Phil's bar is still open for business on the new show. Phil's sister, played by Tyne Daly, now owns the joint. They could have done far worse.
It was a decidedly malevolent accident of fate that the mild and nostalgic "Murphy Brown" of 2018 premiered after so much of America watched, on Thursday, so much of the riveting, heart-wrenching brutality and rancor of the U.S. Senate Committee's Kavanaugh confirmation hearings.
It was, I think, impossible for those of us who remember so well the 1991 Clarence Thomas/Anita Hill confrontation not to remember how much of this seemed to be yet another sequel to a TV hit of yore.
I remember our whole features department crowding into the piteously small TV office that was constructed in an era of only five channels. We watched, back then, a TV only slightly larger than a clock radio. After Hill told her story with perfect composure and equanimity, I said, in my plummiest attempt at orotund sagacity, "he's toast." When Clarence Thomas took center stage to rage against a "high-tech lynching" I knew how wrong I was. He'd won the day.
His ghosts of oppression past seemed bigger in 1991 than her seeds of future revolution. He had conjured up America's gruesome racial history in his furious anger. It seemed so much larger than her complaints about insufferable oafishness and the possibility of its turning dangerous.
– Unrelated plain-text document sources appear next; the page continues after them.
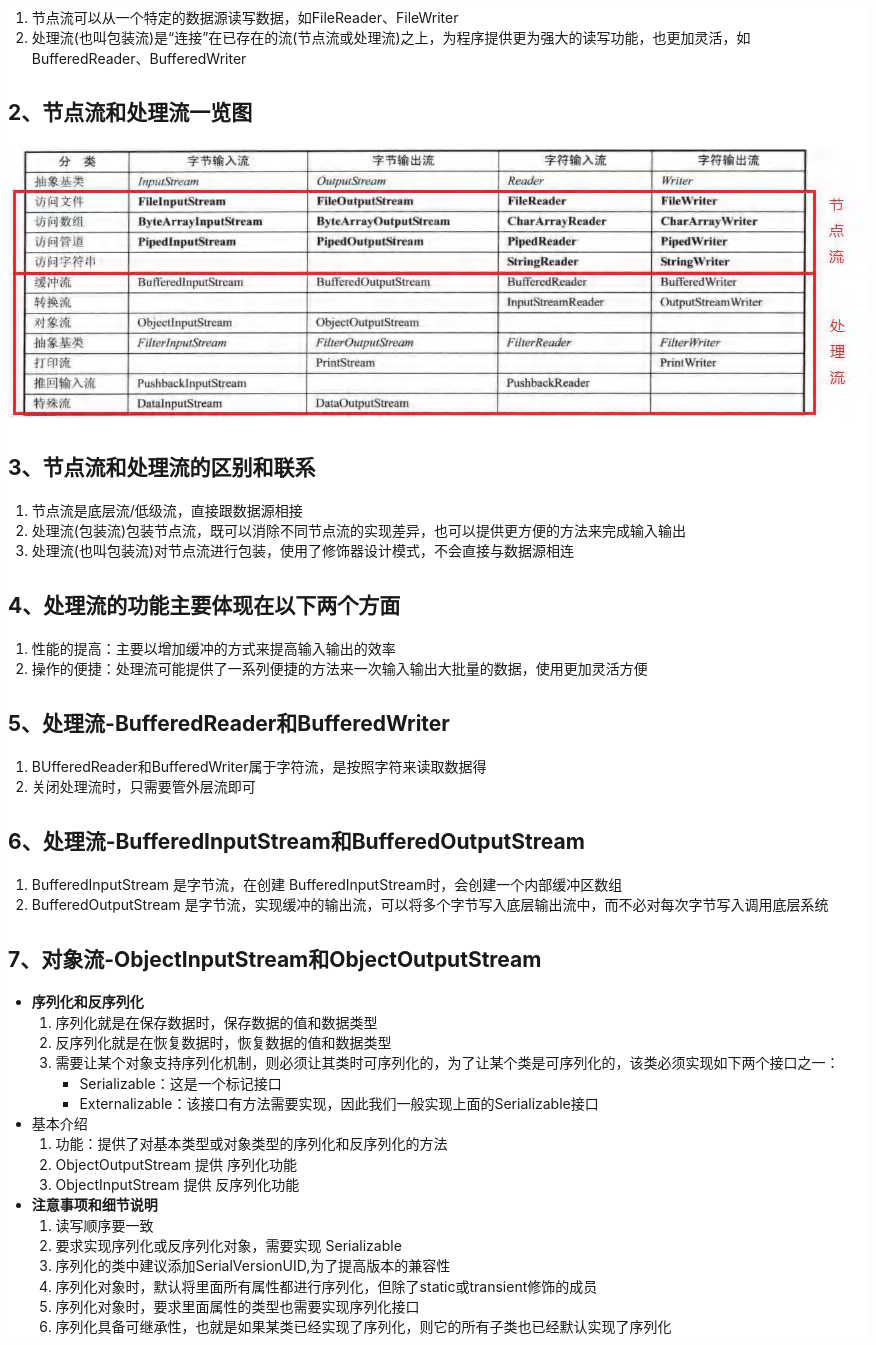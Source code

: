 1. 节点流可以从一个特定的数据源读写数据，如FileReader、FileWriter
2. 处理流(也叫包装流)是“连接”在已存在的流(节点流或处理流)之上，为程序提供更为强大的读写功能，也更加灵活，如BufferedReader、BufferedWriter

## 2、节点流和处理流一览图

![img](IO流.assets/image-20220301205129667.png)

## 3、节点流和处理流的区别和联系

1. 节点流是底层流/低级流，直接跟数据源相接
2. 处理流(包装流)包装节点流，既可以消除不同节点流的实现差异，也可以提供更方便的方法来完成输入输出
3. 处理流(也叫包装流)对节点流进行包装，使用了修饰器设计模式，不会直接与数据源相连

## 4、处理流的功能主要体现在以下两个方面

1. 性能的提高：主要以增加缓冲的方式来提高输入输出的效率
2. 操作的便捷：处理流可能提供了一系列便捷的方法来一次输入输出大批量的数据，使用更加灵活方便

## 5、处理流-BufferedReader和BufferedWriter

1. BUfferedReader和BufferedWriter属于字符流，是按照字符来读取数据得
2. 关闭处理流时，只需要管外层流即可

## 6、处理流-BufferedInputStream和BufferedOutputStream

1. BufferedInputStream 是字节流，在创建 BufferedInputStream时，会创建一个内部缓冲区数组
2. BufferedOutputStream 是字节流，实现缓冲的输出流，可以将多个字节写入底层输出流中，而不必对每次字节写入调用底层系统

## 7、对象流-ObjectInputStream和ObjectOutputStream

- **序列化和反序列化**
  1. 序列化就是在保存数据时，保存数据的值和数据类型
  2. 反序列化就是在恢复数据时，恢复数据的值和数据类型
  3. 需要让某个对象支持序列化机制，则必须让其类时可序列化的，为了让某个类是可序列化的，该类必须实现如下两个接口之一：
     - Serializable：这是一个标记接口
     - Externalizable：该接口有方法需要实现，因此我们一般实现上面的Serializable接口
- 基本介绍
  1. 功能：提供了对基本类型或对象类型的序列化和反序列化的方法
  2. ObjectOutputStream 提供 序列化功能
  3. ObjectInputStream 提供 反序列化功能
- **注意事项和细节说明**
  1. 读写顺序要一致
  2. 要求实现序列化或反序列化对象，需要实现 Serializable
  3. 序列化的类中建议添加SerialVersionUID,为了提高版本的兼容性
  4. 序列化对象时，默认将里面所有属性都进行序列化，但除了static或transient修饰的成员
  5. 序列化对象时，要求里面属性的类型也需要实现序列化接口
  6. 序列化具备可继承性，也就是如果某类已经实现了序列化，则它的所有子类也已经默认实现了序列化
The Kavanaugh hearing was both a sequel and an upside down version. Christine Blasey Ford was a tremulous, tearful and vulnerable witness, where Anita Hill had been cool, composed and professionally unruffled. Kavanaugh, nevertheless, stole the Thomas playbook, but by the time he finished yelling angrily, crying, decrying past political grievances and snarling nastily at senators, he had destroyed any inkling that he had even a fraction of the judicial temperament that we hope Supreme Court justices exhibit.
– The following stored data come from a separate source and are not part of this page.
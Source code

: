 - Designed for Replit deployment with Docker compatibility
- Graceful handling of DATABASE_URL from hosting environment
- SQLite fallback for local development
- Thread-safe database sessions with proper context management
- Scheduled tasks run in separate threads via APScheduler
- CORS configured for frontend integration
And yet in our deeply disturbed, "new normal" Reality TV world, rancor and fury is what we tell ourselves has value and authenticity, rather than wisdom and depth.
It was, I thought, absolutely as disgraceful as Kavanaugh said it was. And it turned that evening's self-congratulatory return of a slightly endearing TV relic into a hopeless irrelevance.
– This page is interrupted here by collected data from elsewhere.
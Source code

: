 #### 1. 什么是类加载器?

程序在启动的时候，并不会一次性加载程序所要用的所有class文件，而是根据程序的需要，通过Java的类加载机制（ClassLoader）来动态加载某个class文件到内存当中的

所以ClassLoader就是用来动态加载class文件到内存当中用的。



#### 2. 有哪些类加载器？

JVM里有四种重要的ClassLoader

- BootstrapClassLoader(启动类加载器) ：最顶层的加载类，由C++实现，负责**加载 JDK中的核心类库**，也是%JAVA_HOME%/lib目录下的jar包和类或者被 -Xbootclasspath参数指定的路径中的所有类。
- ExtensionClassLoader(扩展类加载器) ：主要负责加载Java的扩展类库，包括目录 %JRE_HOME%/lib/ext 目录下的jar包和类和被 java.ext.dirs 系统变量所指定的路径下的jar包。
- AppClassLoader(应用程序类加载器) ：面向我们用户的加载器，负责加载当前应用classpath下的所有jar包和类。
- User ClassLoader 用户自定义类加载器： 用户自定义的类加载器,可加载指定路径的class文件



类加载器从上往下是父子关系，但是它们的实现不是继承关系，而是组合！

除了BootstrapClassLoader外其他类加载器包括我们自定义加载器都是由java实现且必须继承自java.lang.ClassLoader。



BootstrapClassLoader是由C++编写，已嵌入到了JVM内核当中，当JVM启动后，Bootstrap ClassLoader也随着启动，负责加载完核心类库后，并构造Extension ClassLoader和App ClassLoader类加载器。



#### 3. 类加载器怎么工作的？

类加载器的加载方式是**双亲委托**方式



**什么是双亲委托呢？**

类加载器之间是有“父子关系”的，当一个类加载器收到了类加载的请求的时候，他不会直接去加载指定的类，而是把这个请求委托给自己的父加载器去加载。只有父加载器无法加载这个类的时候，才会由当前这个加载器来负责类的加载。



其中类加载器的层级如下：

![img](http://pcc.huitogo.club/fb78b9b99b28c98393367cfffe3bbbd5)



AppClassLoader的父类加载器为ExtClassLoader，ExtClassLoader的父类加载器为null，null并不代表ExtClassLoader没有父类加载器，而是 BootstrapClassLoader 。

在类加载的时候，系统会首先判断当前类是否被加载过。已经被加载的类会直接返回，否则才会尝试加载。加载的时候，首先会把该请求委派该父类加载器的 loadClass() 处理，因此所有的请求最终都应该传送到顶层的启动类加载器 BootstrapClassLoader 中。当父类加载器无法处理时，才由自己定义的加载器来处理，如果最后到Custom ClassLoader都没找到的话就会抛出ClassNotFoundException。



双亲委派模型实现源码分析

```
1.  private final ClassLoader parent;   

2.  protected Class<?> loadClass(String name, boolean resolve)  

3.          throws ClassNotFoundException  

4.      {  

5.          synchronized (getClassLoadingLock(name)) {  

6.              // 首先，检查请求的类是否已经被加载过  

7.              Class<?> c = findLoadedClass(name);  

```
A couple other upside down dramas from a new TV season:
"Lethal Weapon": One of the most overlooked dramatic stories of the TV year past was the oddly underplayed firing of the watchable show's co-star Clayne Crawford in the Mel Gibson role, after a couple of years of tension with his co-star Damon Wayans, in the Danny Glover role. Crawford was good, with kind of boozy melancholy and flippancy that was unusual for TV (and a creative take on what Gibson had established onscreen.) But tales of onset troubles bedeviled the show and, when push came to shove, Crawford's showbiz clout didn't begin to match a member of the Wayans family. Wayans' new partner on the show is played by Seann William Scott, as a former CIA agent who speaks six languages, hates guns but is always up for devotional craziness.
It's a reasonably smart re-set of a show whose well-directed action was always surprisingly engaging to watch.
"Magnum": Unfortunately, the newly resurrected "Magnum" is just barely watchable, no matter how many Ferraris are trashed. Jay Hernandez is an engaging actor, but the whole point of the original show was the huge star impact of Tom Selleck, the tall hunk in the skimpy bathing suit with the voice that sometimes rose up an octave into a weirdly witty whine. There are no truly memorable stars in the new "Magnum," just likable and disposable primetime actors whose disappearance would barely cause a ripple, much less the veritable tsunami of regret and weeping and gnashing of teeth that would accompany the disappearance forever of Tom Selleck.
The original "Magnum" was a vehicle for Selleck, full of actual luxury vehicles from the Ferrari family. This one has the cars but is otherwise a Ford Focus with Ferrari pretensions. It's an hour of entirely interchangeable primetime TV.